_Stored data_
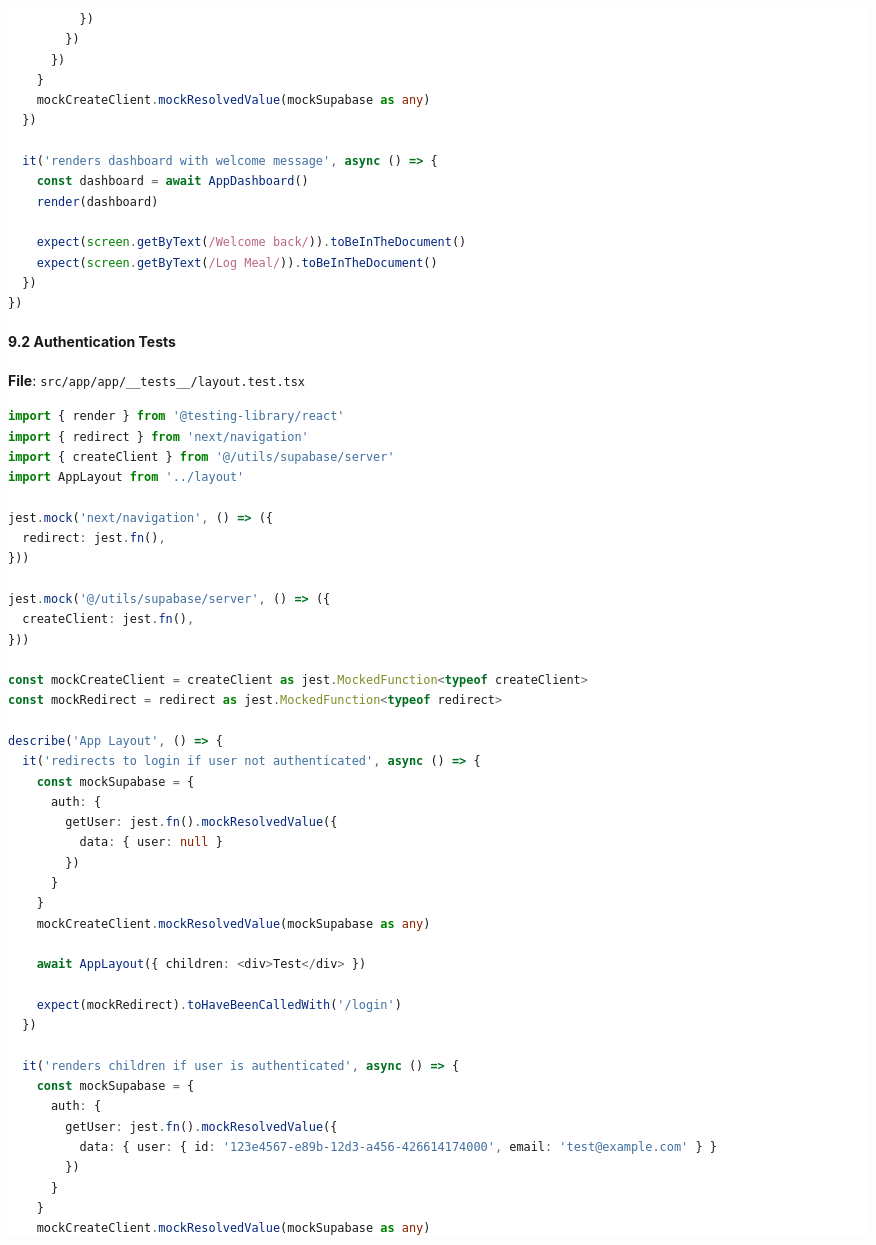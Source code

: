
 ```typescript
          })
        })
      })
    }
    mockCreateClient.mockResolvedValue(mockSupabase as any)
  })

  it('renders dashboard with welcome message', async () => {
    const dashboard = await AppDashboard()
    render(dashboard)
    
    expect(screen.getByText(/Welcome back/)).toBeInTheDocument()
    expect(screen.getByText(/Log Meal/)).toBeInTheDocument()
  })
})
```

#### 9.2 Authentication Tests

**File**: `src/app/app/__tests__/layout.test.tsx`

```typescript
import { render } from '@testing-library/react'
import { redirect } from 'next/navigation'
import { createClient } from '@/utils/supabase/server'
import AppLayout from '../layout'

jest.mock('next/navigation', () => ({
  redirect: jest.fn(),
}))

jest.mock('@/utils/supabase/server', () => ({
  createClient: jest.fn(),
}))

const mockCreateClient = createClient as jest.MockedFunction<typeof createClient>
const mockRedirect = redirect as jest.MockedFunction<typeof redirect>

describe('App Layout', () => {
  it('redirects to login if user not authenticated', async () => {
    const mockSupabase = {
      auth: {
        getUser: jest.fn().mockResolvedValue({
          data: { user: null }
        })
      }
    }
    mockCreateClient.mockResolvedValue(mockSupabase as any)

    await AppLayout({ children: <div>Test</div> })

    expect(mockRedirect).toHaveBeenCalledWith('/login')
  })

  it('renders children if user is authenticated', async () => {
    const mockSupabase = {
      auth: {
        getUser: jest.fn().mockResolvedValue({
          data: { user: { id: '123e4567-e89b-12d3-a456-426614174000', email: 'test@example.com' } }
        })
      }
    }
    mockCreateClient.mockResolvedValue(mockSupabase as any)

```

_EXERCISE_
Working through the records above, copy each line in which "renders" is found.

_REPLY TO THE EXERCISE_
  it('renders dashboard with welcome message', async () => {
  it('renders children if user is authenticated', async () => {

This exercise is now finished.